» **INSTRUCTIONS FOR THE TASK**: Would you return the data exactly as given, except for its pictures?

Stored data entries:
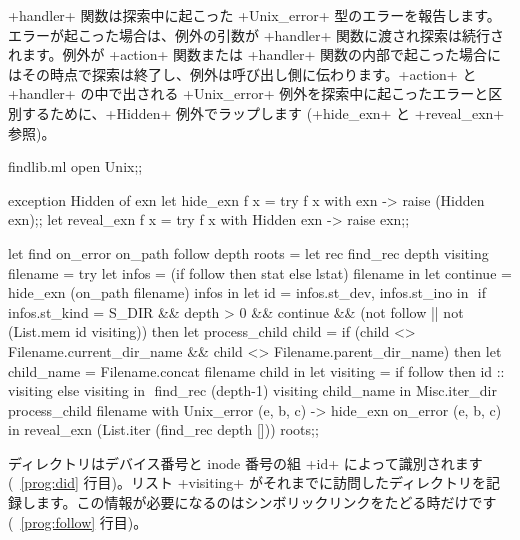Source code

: \ml+handler+ 関数は探索中に起こった \ml+Unix_error+ 型のエラーを報告します。エラーが起こった場合は、例外の引数が \ml+handler+ 関数に渡され探索は続行されます。例外が \ml+action+ 関数または \ml+handler+ 関数の内部で起こった場合にはその時点で探索は終了し、例外は呼び出し側に伝わります。\ml+action+ と \ml+handler+ の中で出される \ml+Unix_error+ 例外を探索中に起こったエラーと区別するために、\ml+Hidden+ 例外でラップします (\ml+hide_exn+ と \ml+reveal_exn+ 参照)。
%
\begin{listingcodefile}[style=numbers]{findlib.ml}
open Unix;;

exception Hidden of exn
let hide_exn f x = try f x with exn -> raise (Hidden exn);;
let reveal_exn f x = try f x with Hidden exn -> raise exn;;

let find on_error on_path follow depth roots =
  let rec find_rec depth visiting filename =
    try
      let infos = (if follow then stat else lstat) filename in
      let continue = hide_exn (on_path filename) infos in
      let id = infos.st_dev, infos.st_ino in $\label{prog:did}$
      if infos.st_kind = S_DIR && depth > 0 && continue &&
        (not follow || not (List.mem id visiting))
      then
        let process_child child =
          if (child <> Filename.current_dir_name &&
              child <> Filename.parent_dir_name) then
            let child_name = Filename.concat filename child in
            let visiting =
              if follow then id :: visiting else visiting in $\label{prog:follow}$
            find_rec (depth-1) visiting child_name in
        Misc.iter_dir process_child filename
    with Unix_error (e, b, c) -> hide_exn on_error (e, b, c) in
  reveal_exn (List.iter (find_rec depth [])) roots;;
\end{listingcodefile}

ディレクトリはデバイス番号と inode 番号の組 \ml+id+ によって識別されます (~\ref{prog:did} 行目)。リスト \ml+visiting+ がそれまでに訪問したディレクトリを記録します。この情報が必要になるのはシンボリックリンクをたどる時だけです (~\ref{prog:follow} 行目)。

» **RESULT**:
Source code

: \ml+handler+ 関数は探索中に起こった \ml+Unix_error+ 型のエラーを報告します。エラーが起こった場合は、例外の引数が \ml+handler+ 関数に渡され探索は続行されます。例外が \ml+action+ 関数または \ml+handler+ 関数の内部で起こった場合にはその時点で探索は終了し、例外は呼び出し側に伝わります。\ml+action+ と \ml+handler+ の中で出される \ml+Unix_error+ 例外を探索中に起こったエラーと区別するために、\ml+Hidden+ 例外でラップします (\ml+hide_exn+ と \ml+reveal_exn+ 参照)。
%
\begin{listingcodefile}[style=numbers]{findlib.ml}
open Unix;;

exception Hidden of exn
let hide_exn f x = try f x with exn -> raise (Hidden exn);;
let reveal_exn f x = try f x with Hidden exn -> raise exn;;

let find on_error on_path follow depth roots =
  let rec find_rec depth visiting filename =
    try
      let infos = (if follow then stat else lstat) filename in
      let continue = hide_exn (on_path filename) infos in
      let id = infos.st_dev, infos.st_ino in $\label{prog:did}$
      if infos.st_kind = S_DIR && depth > 0 && continue &&
        (not follow || not (List.mem id visiting))
      then
        let process_child child =
          if (child <> Filename.current_dir_name &&
              child <> Filename.parent_dir_name) then
            let child_name = Filename.concat filename child in
            let visiting =
              if follow then id :: visiting else visiting in $\label{prog:follow}$
            find_rec (depth-1) visiting child_name in
        Misc.iter_dir process_child filename
    with Unix_error (e, b, c) -> hide_exn on_error (e, b, c) in
  reveal_exn (List.iter (find_rec depth [])) roots;;
\end{listingcodefile}

ディレクトリはデバイス番号と inode 番号の組 \ml+id+ によって識別されます (~\ref{prog:did} 行目)。リスト \ml+visiting+ がそれまでに訪問したディレクトリを記録します。この情報が必要になるのはシンボリックリンクをたどる時だけです (~\ref{prog:follow} 行目)。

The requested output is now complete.